§ GIVEN DATA
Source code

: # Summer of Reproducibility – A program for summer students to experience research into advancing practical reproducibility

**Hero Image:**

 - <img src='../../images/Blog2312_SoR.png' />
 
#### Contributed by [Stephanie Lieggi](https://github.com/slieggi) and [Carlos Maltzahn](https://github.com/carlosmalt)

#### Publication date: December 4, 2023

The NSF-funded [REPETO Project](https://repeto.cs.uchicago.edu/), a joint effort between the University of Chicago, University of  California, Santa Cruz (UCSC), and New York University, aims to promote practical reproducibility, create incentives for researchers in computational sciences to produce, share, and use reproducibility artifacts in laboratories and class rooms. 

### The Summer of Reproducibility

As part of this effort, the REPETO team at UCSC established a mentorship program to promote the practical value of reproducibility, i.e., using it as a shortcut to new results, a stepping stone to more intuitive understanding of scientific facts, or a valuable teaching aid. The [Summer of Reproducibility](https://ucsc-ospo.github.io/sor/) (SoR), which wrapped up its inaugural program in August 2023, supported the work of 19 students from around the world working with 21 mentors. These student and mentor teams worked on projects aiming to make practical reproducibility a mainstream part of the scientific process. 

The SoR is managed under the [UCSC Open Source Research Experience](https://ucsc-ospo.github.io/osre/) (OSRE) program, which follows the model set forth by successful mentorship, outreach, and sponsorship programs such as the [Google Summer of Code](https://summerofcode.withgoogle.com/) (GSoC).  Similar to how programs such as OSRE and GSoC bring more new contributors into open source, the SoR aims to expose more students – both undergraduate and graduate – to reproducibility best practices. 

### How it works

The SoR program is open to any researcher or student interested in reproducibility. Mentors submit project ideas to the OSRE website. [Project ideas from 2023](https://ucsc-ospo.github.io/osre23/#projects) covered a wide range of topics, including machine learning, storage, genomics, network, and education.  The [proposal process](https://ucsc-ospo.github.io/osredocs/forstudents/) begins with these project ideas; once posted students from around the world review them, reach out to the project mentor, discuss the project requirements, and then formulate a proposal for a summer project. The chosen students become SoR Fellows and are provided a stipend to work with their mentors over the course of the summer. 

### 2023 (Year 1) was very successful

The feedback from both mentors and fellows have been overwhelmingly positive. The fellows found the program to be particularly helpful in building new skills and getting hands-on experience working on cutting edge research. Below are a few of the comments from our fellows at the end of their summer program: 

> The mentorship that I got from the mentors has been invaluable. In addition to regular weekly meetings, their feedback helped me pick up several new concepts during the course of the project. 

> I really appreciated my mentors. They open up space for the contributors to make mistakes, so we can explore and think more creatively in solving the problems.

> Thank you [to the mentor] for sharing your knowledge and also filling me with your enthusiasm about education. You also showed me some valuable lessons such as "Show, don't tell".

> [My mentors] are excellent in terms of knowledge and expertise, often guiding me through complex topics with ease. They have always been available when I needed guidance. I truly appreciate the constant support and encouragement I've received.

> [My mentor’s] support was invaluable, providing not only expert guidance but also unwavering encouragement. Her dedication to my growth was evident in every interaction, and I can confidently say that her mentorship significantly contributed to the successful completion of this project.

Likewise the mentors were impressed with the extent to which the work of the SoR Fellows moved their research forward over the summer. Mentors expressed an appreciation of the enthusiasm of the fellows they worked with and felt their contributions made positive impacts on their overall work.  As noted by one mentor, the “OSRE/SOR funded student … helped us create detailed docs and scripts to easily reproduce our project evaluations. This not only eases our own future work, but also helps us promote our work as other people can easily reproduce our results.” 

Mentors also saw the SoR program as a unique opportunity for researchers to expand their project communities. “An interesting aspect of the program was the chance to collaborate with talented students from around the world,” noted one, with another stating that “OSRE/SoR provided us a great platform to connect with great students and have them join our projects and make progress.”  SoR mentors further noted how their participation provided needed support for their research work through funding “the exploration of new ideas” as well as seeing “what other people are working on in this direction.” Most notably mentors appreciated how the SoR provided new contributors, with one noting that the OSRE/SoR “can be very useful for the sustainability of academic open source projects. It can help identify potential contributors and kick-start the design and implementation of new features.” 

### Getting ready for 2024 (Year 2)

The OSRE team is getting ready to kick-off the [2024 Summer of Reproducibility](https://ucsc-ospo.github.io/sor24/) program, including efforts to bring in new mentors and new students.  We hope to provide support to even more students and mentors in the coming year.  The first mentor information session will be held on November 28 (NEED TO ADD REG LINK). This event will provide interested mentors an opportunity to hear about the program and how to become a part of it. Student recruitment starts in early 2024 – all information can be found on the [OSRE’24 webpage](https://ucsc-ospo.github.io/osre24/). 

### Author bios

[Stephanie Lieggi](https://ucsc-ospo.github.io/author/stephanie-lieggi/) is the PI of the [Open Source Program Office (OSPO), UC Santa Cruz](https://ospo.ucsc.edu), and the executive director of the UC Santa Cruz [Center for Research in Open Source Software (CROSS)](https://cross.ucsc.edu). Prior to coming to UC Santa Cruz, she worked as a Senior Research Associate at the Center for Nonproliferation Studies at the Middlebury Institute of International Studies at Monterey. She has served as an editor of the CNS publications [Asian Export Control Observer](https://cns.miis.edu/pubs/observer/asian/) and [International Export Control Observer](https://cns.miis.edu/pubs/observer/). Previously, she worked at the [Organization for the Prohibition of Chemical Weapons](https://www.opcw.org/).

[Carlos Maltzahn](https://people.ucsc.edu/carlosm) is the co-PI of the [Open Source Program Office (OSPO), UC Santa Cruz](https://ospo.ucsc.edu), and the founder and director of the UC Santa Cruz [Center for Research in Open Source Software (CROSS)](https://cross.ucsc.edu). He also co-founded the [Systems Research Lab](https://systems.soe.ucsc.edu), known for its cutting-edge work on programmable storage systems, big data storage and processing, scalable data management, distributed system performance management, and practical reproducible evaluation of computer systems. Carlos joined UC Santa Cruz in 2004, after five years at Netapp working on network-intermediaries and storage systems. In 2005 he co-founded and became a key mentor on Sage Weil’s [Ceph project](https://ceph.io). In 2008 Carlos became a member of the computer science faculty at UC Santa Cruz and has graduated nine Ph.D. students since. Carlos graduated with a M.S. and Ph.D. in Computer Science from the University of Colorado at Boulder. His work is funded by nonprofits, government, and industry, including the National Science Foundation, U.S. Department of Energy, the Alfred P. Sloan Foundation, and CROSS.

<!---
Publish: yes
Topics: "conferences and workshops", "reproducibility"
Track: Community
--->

§ TASK TO COMPLETE
Lines with the string "that" in the data above: say how many there are, giving the number alone.

§ EXERCISE OUTPUT
3